> **TASK REQUIREMENTS**: Retype the following records exactly and exclude the pictures.

==== RECORDS FOR THE TASK

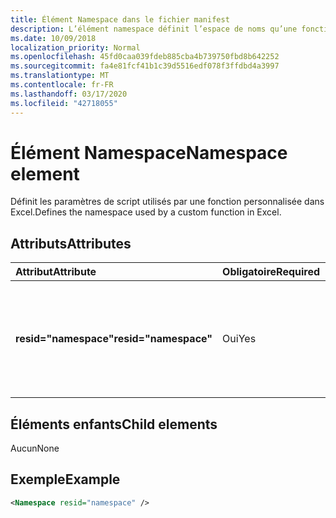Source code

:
 ```yaml
---
title: Élément Namespace dans le fichier manifest
description: L’élément namespace définit l’espace de noms qu’une fonction personnalisée utilise dans Excel.
ms.date: 10/09/2018
localization_priority: Normal
ms.openlocfilehash: 45fd0caa039fdeb885cba4b739750fbd8b642252
ms.sourcegitcommit: fa4e81fcf41b1c39d5516edf078f3ffdbd4a3997
ms.translationtype: MT
ms.contentlocale: fr-FR
ms.lasthandoff: 03/17/2020
ms.locfileid: "42718055"
---
```

# <a name="namespace-element"></a><span data-ttu-id="98794-103">Élément Namespace</span><span class="sxs-lookup"><span data-stu-id="98794-103">Namespace element</span></span>

<span data-ttu-id="98794-104">Définit les paramètres de script utilisés par une fonction personnalisée dans Excel.</span><span class="sxs-lookup"><span data-stu-id="98794-104">Defines the namespace used by a custom function in Excel.</span></span>

## <a name="attributes"></a><span data-ttu-id="98794-105">Attributs</span><span class="sxs-lookup"><span data-stu-id="98794-105">Attributes</span></span>

|  <span data-ttu-id="98794-106">Attribut</span><span class="sxs-lookup"><span data-stu-id="98794-106">Attribute</span></span>  |  <span data-ttu-id="98794-107">Obligatoire</span><span class="sxs-lookup"><span data-stu-id="98794-107">Required</span></span>  |  <span data-ttu-id="98794-108">Description</span><span class="sxs-lookup"><span data-stu-id="98794-108">Description</span></span>  |
|:-----|:-----|:-----|
|  <span data-ttu-id="98794-109">**resid="namespace"**</span><span class="sxs-lookup"><span data-stu-id="98794-109">**resid="namespace"**</span></span>  |  <span data-ttu-id="98794-110">Oui</span><span class="sxs-lookup"><span data-stu-id="98794-110">Yes</span></span>  | <span data-ttu-id="98794-111">Doit correspondre à votre fonction personnalisée spécifiée dans le titre ShortStrings de l’élément[ressources](resources.md).</span><span class="sxs-lookup"><span data-stu-id="98794-111">Should match the ShortStrings title for your custom function, specified within the [Resources](resources.md) element.</span></span> |

## <a name="child-elements"></a><span data-ttu-id="98794-112">Éléments enfants</span><span class="sxs-lookup"><span data-stu-id="98794-112">Child elements</span></span>

<span data-ttu-id="98794-113">Aucun</span><span class="sxs-lookup"><span data-stu-id="98794-113">None</span></span>

## <a name="example"></a><span data-ttu-id="98794-114">Exemple</span><span class="sxs-lookup"><span data-stu-id="98794-114">Example</span></span>

```xml
<Namespace resid="namespace" />
```

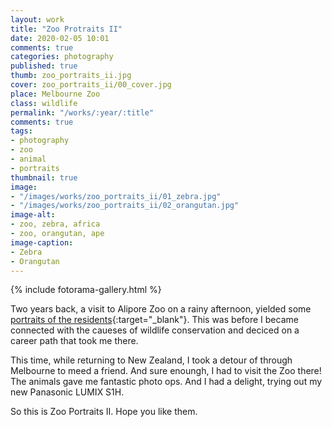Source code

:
 ```yaml
---
layout: work
title: "Zoo Protraits II"
date: 2020-02-05 10:01
comments: true
categories: photography
published: true
thumb: zoo_portraits_ii.jpg
cover: zoo_portraits_ii/00_cover.jpg
place: Melbourne Zoo
class: wildlife
permalink: "/works/:year/:title"
comments: true
tags:
- photography
- zoo
- animal
- portraits
thumbnail: true
image:
- "/images/works/zoo_portraits_ii/01_zebra.jpg"
- "/images/works/zoo_portraits_ii/02_orangutan.jpg"
image-alt:
- zoo, zebra, africa
- zoo, orangutan, ape
image-caption:
- Zebra
- Orangutan
---
```


<p>
  {% include fotorama-gallery.html %}
</p>

Two years back, a visit to Alipore Zoo on a rainy afternoon, yielded some [portraits of the residents](https://upamanyu.in/works/2015/zoo-portraits/){:target="_blank"}. This was before I became connected with the caueses of wildlife conservation and deciced on a career path that took me there.

This time, while returning to New Zealand, I took a detour of through Melbourne to meed a friend. And sure enoungh, I had to visit the Zoo there! The animals gave me fantastic photo ops. And I had a delight, trying out my new Panasonic LUMIX S1H.

So this is Zoo Portraits II. Hope you like them.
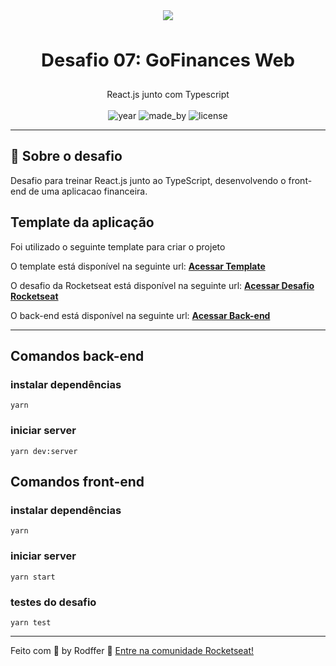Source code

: <div align="center">
<a target="_blank" href="https://camo.githubusercontent.com/d25397e9df01fe7882dcc1cbc96bdf052ffd7d0c/68747470733a2f2f73746f726167652e676f6f676c65617069732e636f6d2f676f6c64656e2d77696e642f626f6f7463616d702d676f737461636b2f6865616465722d6465736166696f732e706e67"><img src="https://camo.githubusercontent.com/d25397e9df01fe7882dcc1cbc96bdf052ffd7d0c/68747470733a2f2f73746f726167652e676f6f676c65617069732e636f6d2f676f6c64656e2d77696e642f626f6f7463616d702d676f737461636b2f6865616465722d6465736166696f732e706e67" border="0"></a> 
</div>
<br>
<p align="center" style="font-size: 29px"><b>Desafio 07: GoFinances Web</b></p>
<p align="center">
  React.js junto com Typescript<br>
  <br>
  <img alt="year" src="https://img.shields.io/badge/year-2020-blueviolet">
  <img alt="made_by" src="https://img.shields.io/badge/made%20by-Rodffer-blueviolet">
  <img alt="license" src="https://img.shields.io/badge/licence-MIT-blueviolet">
</p>
<hr>
<h2>🚀 Sobre o desafio</h2>
<p>Desafio para treinar React.js junto ao TypeScript, desenvolvendo o front-end de uma aplicacao financeira.</p>
<h2>Template da aplicação</h2>
<p>Foi utilizado o seguinte template para criar o projeto</p>
<p>O template está disponível na seguinte url: <strong><a href="https://github.com/Rocketseat/gostack-template-fundamentos-reactjs">Acessar Template</a></strong></p>
<p>O desafio da Rocketseat está disponível na seguinte url: <strong><a href="https://github.com/Rocketseat/bootcamp-gostack-desafios/tree/master/desafio-fundamentos-reactjs">Acessar Desafio Rocketseat</a></strong></p>
<p>O back-end está disponível na seguinte url: <strong><a href="https://github.com/Rodffer/desafio-06-nodeJs">Acessar Back-end</a></strong></p>
<hr>
<h2>Comandos back-end</h2>

### instalar dependências
```
yarn
```

### iniciar server
```
yarn dev:server
```
<h2>Comandos front-end</h2>

### instalar dependências
```
yarn
```

### iniciar server
```
yarn start
```
### testes do desafio
```
yarn test
```
<hr>

<p>Feito com <g-emoji class="g-emoji" alias="purple_heart" fallback-src="https://github.githubassets.com/images/icons/emoji/unicode/1f49c.png">💜</g-emoji> by Rodffer <g-emoji class="g-emoji" alias="wave" fallback-src="https://github.githubassets.com/images/icons/emoji/unicode/1f44b.png">👋</g-emoji> <a href="https://discordapp.com/invite/gCRAFhc" rel="nofollow">Entre na comunidade Rocketseat!</a></p>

========

> **ANSWER SPACE**:
Source code

:
 ```yaml
---
title: Élément Namespace dans le fichier manifest
description: L’élément namespace définit l’espace de noms qu’une fonction personnalisée utilise dans Excel.
ms.date: 10/09/2018
localization_priority: Normal
ms.openlocfilehash: 45fd0caa039fdeb885cba4b739750fbd8b642252
ms.sourcegitcommit: fa4e81fcf41b1c39d5516edf078f3ffdbd4a3997
ms.translationtype: MT
ms.contentlocale: fr-FR
ms.lasthandoff: 03/17/2020
ms.locfileid: "42718055"
---
```

# <a name="namespace-element"></a><span data-ttu-id="98794-103">Élément Namespace</span><span class="sxs-lookup"><span data-stu-id="98794-103">Namespace element</span></span>

<span data-ttu-id="98794-104">Définit les paramètres de script utilisés par une fonction personnalisée dans Excel.</span><span class="sxs-lookup"><span data-stu-id="98794-104">Defines the namespace used by a custom function in Excel.</span></span>

## <a name="attributes"></a><span data-ttu-id="98794-105">Attributs</span><span class="sxs-lookup"><span data-stu-id="98794-105">Attributes</span></span>

|  <span data-ttu-id="98794-106">Attribut</span><span class="sxs-lookup"><span data-stu-id="98794-106">Attribute</span></span>  |  <span data-ttu-id="98794-107">Obligatoire</span><span class="sxs-lookup"><span data-stu-id="98794-107">Required</span></span>  |  <span data-ttu-id="98794-108">Description</span><span class="sxs-lookup"><span data-stu-id="98794-108">Description</span></span>  |
|:-----|:-----|:-----|
|  <span data-ttu-id="98794-109">**resid="namespace"**</span><span class="sxs-lookup"><span data-stu-id="98794-109">**resid="namespace"**</span></span>  |  <span data-ttu-id="98794-110">Oui</span><span class="sxs-lookup"><span data-stu-id="98794-110">Yes</span></span>  | <span data-ttu-id="98794-111">Doit correspondre à votre fonction personnalisée spécifiée dans le titre ShortStrings de l’élément[ressources](resources.md).</span><span class="sxs-lookup"><span data-stu-id="98794-111">Should match the ShortStrings title for your custom function, specified within the [Resources](resources.md) element.</span></span> |

## <a name="child-elements"></a><span data-ttu-id="98794-112">Éléments enfants</span><span class="sxs-lookup"><span data-stu-id="98794-112">Child elements</span></span>

<span data-ttu-id="98794-113">Aucun</span><span class="sxs-lookup"><span data-stu-id="98794-113">None</span></span>

## <a name="example"></a><span data-ttu-id="98794-114">Exemple</span><span class="sxs-lookup"><span data-stu-id="98794-114">Example</span></span>

```xml
<Namespace resid="namespace" />
```

Source code

:
 ```yaml
---
layout: work
title: "Zoo Protraits II"
date: 2020-02-05 10:01
comments: true
categories: photography
published: true
thumb: zoo_portraits_ii.jpg
cover: zoo_portraits_ii/00_cover.jpg
place: Melbourne Zoo
class: wildlife
permalink: "/works/:year/:title"
comments: true
tags:
- photography
- zoo
- animal
- portraits
thumbnail: true
image:
- "/images/works/zoo_portraits_ii/01_zebra.jpg"
- "/images/works/zoo_portraits_ii/02_orangutan.jpg"
image-alt:
- zoo, zebra, africa
- zoo, orangutan, ape
image-caption:
- Zebra
- Orangutan
---
```


<p>
  {% include fotorama-gallery.html %}
</p>

Two years back, a visit to Alipore Zoo on a rainy afternoon, yielded some [portraits of the residents](https://upamanyu.in/works/2015/zoo-portraits/){:target="_blank"}. This was before I became connected with the caueses of wildlife conservation and deciced on a career path that took me there.

This time, while returning to New Zealand, I took a detour of through Melbourne to meed a friend. And sure enoungh, I had to visit the Zoo there! The animals gave me fantastic photo ops. And I had a delight, trying out my new Panasonic LUMIX S1H.

So this is Zoo Portraits II. Hope you like them.
Source code

: <div align="center">
<a target="_blank" href="https://camo.githubusercontent.com/d25397e9df01fe7882dcc1cbc96bdf052ffd7d0c/68747470733a2f2f73746f726167652e676f6f676c65617069732e636f6d2f676f6c64656e2d77696e642f626f6f7463616d702d676f737461636b2f6865616465722d6465736166696f732e706e67"><img src="https://camo.githubusercontent.com/d25397e9df01fe7882dcc1cbc96bdf052ffd7d0c/68747470733a2f2f73746f726167652e676f6f676c65617069732e636f6d2f676f6c64656e2d77696e642f626f6f7463616d702d676f737461636b2f6865616465722d6465736166696f732e706e67" border="0"></a> 
</div>
<br>
<p align="center" style="font-size: 29px"><b>Desafio 07: GoFinances Web</b></p>
<p align="center">
  React.js junto com Typescript<br>
  <br>
  <img alt="year" src="https://img.shields.io/badge/year-2020-blueviolet">
  <img alt="made_by" src="https://img.shields.io/badge/made%20by-Rodffer-blueviolet">
  <img alt="license" src="https://img.shields.io/badge/licence-MIT-blueviolet">
</p>
<hr>
<h2>🚀 Sobre o desafio</h2>
<p>Desafio para treinar React.js junto ao TypeScript, desenvolvendo o front-end de uma aplicacao financeira.</p>
<h2>Template da aplicação</h2>
<p>Foi utilizado o seguinte template para criar o projeto</p>
<p>O template está disponível na seguinte url: <strong><a href="https://github.com/Rocketseat/gostack-template-fundamentos-reactjs">Acessar Template</a></strong></p>
<p>O desafio da Rocketseat está disponível na seguinte url: <strong><a href="https://github.com/Rocketseat/bootcamp-gostack-desafios/tree/master/desafio-fundamentos-reactjs">Acessar Desafio Rocketseat</a></strong></p>
<p>O back-end está disponível na seguinte url: <strong><a href="https://github.com/Rodffer/desafio-06-nodeJs">Acessar Back-end</a></strong></p>
<hr>
<h2>Comandos back-end</h2>

### instalar dependências
```
yarn
```

### iniciar server
```
yarn dev:server
```
<h2>Comandos front-end</h2>

### instalar dependências
```
yarn
```

### iniciar server
```
yarn start
```
### testes do desafio
```
yarn test
```
<hr>

<p>Feito com <g-emoji class="g-emoji" alias="purple_heart" fallback-src="https://github.githubassets.com/images/icons/emoji/unicode/1f49c.png">💜</g-emoji> by Rodffer <g-emoji class="g-emoji" alias="wave" fallback-src="https://github.githubassets.com/images/icons/emoji/unicode/1f44b.png">👋</g-emoji> <a href="https://discordapp.com/invite/gCRAFhc" rel="nofollow">Entre na comunidade Rocketseat!</a></p>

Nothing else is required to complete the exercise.